ASSIGNMENT
Show, in full, each line of the data that contains "placed".

EXERCISE MATERIAL
▶
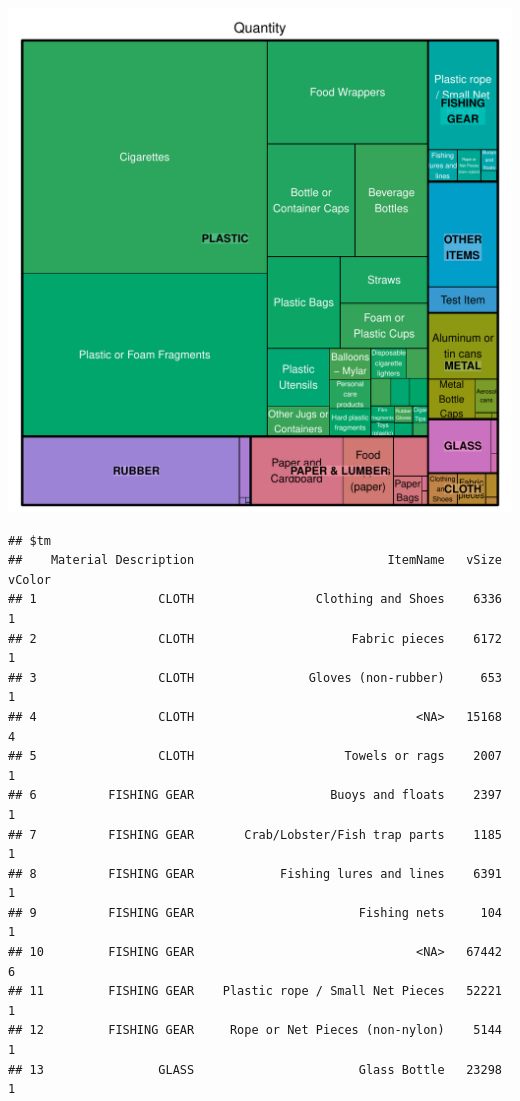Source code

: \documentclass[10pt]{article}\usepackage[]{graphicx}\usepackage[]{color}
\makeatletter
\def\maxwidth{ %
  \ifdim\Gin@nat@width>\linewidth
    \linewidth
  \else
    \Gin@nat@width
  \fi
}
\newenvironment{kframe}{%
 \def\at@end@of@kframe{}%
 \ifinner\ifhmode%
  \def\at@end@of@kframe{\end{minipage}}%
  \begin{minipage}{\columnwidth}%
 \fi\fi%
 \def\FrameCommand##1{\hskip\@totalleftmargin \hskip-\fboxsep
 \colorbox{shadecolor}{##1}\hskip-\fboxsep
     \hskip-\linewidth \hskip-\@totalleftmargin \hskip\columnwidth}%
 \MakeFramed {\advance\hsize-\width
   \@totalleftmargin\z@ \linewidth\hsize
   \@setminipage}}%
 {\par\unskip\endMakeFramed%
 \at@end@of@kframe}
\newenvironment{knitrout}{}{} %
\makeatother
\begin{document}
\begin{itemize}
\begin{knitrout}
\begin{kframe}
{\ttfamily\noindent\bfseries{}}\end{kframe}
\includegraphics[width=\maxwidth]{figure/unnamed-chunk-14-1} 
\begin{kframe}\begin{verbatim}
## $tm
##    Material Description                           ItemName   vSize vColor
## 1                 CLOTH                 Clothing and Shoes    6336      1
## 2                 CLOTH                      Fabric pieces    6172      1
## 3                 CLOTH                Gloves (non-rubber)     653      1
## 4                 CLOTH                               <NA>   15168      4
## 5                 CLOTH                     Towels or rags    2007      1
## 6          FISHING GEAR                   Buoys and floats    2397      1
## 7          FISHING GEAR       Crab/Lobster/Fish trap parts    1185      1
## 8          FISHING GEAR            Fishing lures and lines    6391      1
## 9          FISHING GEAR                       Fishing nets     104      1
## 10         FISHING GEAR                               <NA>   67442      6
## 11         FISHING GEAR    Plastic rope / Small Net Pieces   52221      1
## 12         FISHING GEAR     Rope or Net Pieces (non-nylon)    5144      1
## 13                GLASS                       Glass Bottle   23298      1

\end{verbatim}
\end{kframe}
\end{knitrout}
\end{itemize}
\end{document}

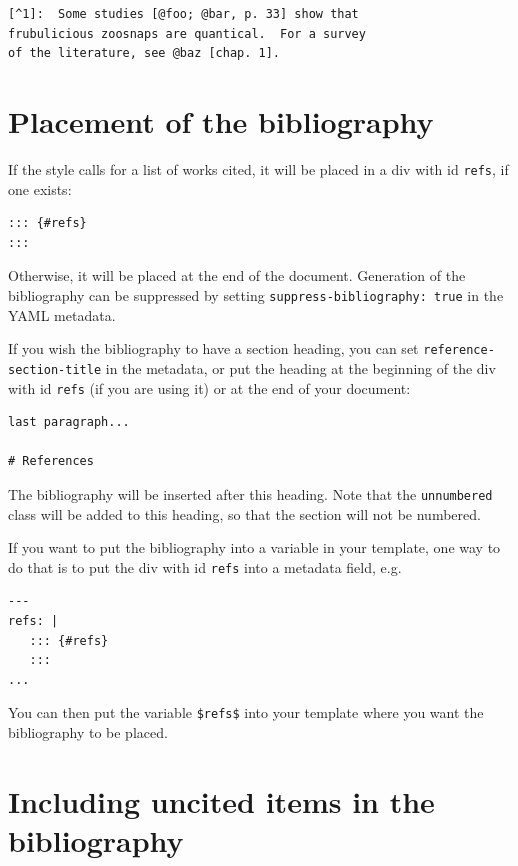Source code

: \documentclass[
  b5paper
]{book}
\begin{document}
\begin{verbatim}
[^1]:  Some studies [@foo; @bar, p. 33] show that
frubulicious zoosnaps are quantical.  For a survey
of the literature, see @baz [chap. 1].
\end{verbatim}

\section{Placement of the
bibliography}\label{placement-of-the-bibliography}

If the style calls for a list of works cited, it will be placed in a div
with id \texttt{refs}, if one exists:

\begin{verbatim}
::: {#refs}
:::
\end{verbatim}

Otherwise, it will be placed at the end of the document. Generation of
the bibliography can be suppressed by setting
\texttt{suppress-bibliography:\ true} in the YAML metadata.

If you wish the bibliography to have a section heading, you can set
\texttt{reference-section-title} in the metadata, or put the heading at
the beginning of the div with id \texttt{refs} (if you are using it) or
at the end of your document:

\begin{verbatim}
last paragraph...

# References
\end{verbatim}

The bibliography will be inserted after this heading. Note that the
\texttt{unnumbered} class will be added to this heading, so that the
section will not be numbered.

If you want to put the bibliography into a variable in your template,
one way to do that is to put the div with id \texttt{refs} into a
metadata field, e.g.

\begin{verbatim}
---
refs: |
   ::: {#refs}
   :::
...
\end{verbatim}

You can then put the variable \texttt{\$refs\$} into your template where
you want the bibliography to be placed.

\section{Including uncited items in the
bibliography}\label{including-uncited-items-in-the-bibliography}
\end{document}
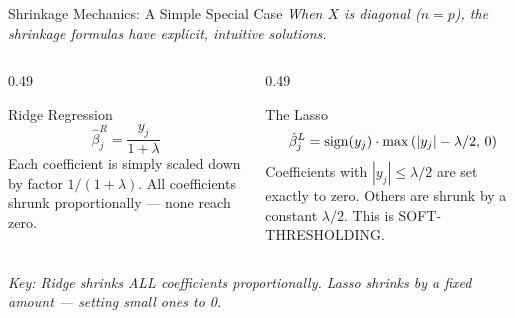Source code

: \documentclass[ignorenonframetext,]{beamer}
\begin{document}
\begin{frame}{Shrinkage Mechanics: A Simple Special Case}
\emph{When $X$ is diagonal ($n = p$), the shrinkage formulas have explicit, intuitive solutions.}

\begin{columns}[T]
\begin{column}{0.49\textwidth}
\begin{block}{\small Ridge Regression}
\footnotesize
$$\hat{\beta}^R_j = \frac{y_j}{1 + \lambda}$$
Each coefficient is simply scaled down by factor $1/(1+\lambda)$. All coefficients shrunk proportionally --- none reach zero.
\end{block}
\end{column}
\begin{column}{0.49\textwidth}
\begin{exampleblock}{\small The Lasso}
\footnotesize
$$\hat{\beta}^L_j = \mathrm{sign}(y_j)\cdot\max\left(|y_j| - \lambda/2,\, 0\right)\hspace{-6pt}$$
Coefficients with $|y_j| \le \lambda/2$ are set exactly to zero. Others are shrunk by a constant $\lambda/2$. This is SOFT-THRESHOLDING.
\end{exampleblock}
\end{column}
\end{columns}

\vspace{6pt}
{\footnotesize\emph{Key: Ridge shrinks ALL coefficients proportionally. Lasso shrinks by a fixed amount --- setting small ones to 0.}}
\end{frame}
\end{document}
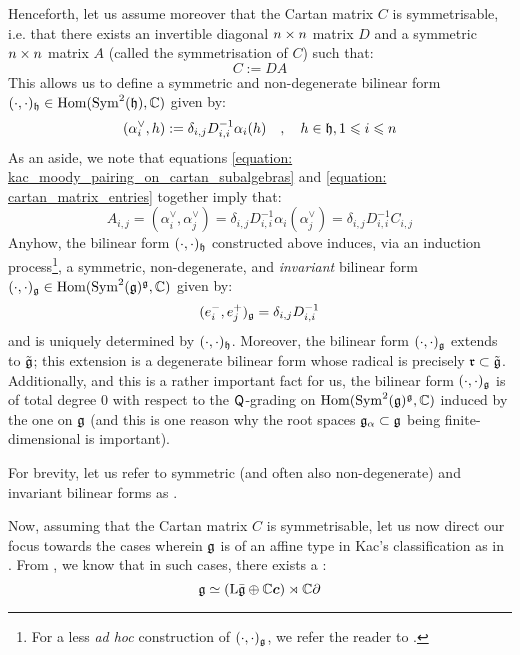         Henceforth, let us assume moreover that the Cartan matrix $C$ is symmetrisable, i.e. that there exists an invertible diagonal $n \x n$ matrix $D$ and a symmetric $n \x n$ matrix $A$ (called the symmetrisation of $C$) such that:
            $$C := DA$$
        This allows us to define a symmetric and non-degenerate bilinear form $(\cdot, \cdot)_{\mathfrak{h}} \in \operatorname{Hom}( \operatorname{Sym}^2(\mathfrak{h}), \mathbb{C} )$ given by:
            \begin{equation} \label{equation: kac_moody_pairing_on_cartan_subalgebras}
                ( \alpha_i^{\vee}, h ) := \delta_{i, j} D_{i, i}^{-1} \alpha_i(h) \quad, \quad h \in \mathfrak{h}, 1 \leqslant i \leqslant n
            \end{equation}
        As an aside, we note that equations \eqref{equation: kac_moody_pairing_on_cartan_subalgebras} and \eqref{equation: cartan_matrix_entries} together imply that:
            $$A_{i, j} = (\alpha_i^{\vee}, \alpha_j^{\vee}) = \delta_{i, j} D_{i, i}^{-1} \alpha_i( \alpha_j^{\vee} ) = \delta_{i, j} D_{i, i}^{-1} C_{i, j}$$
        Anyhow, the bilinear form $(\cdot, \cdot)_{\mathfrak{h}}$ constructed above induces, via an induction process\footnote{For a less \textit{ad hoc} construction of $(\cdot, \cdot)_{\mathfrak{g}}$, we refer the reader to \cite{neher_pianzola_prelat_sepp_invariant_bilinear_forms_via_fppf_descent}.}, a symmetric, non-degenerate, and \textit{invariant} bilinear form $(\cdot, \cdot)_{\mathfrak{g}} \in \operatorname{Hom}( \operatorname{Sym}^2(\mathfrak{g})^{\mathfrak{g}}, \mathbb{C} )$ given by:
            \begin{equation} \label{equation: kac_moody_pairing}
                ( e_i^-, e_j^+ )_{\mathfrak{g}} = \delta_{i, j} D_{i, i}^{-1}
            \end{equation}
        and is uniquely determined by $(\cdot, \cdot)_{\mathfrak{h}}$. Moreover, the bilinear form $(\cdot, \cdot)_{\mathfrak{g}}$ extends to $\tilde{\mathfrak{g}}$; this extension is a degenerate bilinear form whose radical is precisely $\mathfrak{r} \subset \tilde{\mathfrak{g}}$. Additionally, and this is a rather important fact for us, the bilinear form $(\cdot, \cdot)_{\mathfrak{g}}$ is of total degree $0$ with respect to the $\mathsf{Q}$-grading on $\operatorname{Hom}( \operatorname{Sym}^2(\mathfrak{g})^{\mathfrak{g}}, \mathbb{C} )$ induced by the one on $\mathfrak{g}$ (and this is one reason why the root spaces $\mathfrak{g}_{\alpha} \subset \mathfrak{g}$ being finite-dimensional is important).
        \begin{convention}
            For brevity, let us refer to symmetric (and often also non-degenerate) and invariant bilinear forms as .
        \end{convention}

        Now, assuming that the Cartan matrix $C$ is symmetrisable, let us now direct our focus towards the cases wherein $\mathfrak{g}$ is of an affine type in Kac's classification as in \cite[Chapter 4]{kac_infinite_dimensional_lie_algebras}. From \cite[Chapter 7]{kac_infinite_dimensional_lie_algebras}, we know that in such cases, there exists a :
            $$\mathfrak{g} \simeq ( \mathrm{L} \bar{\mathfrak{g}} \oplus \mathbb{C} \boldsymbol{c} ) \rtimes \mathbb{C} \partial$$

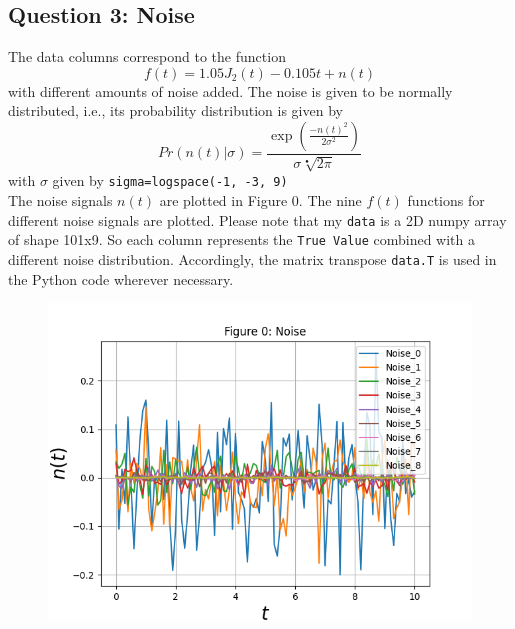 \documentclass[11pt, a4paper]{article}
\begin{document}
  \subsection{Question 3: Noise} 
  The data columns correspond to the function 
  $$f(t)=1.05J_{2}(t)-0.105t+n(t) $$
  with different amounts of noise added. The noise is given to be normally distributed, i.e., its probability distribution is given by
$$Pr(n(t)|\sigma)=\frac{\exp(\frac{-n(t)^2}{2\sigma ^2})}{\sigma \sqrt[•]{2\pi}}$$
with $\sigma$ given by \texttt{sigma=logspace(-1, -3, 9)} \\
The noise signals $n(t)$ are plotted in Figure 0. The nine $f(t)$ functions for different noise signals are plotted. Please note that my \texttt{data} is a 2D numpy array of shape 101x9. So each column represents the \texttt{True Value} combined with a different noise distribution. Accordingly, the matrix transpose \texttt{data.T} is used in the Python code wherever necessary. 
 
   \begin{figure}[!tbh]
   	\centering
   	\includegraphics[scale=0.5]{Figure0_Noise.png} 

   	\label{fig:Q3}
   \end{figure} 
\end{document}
◀
REPLY TO THE TASK
If the style calls for a list of works cited, it will be placed in a div
Otherwise, it will be placed at the end of the document. Generation of
you want the bibliography to be placed.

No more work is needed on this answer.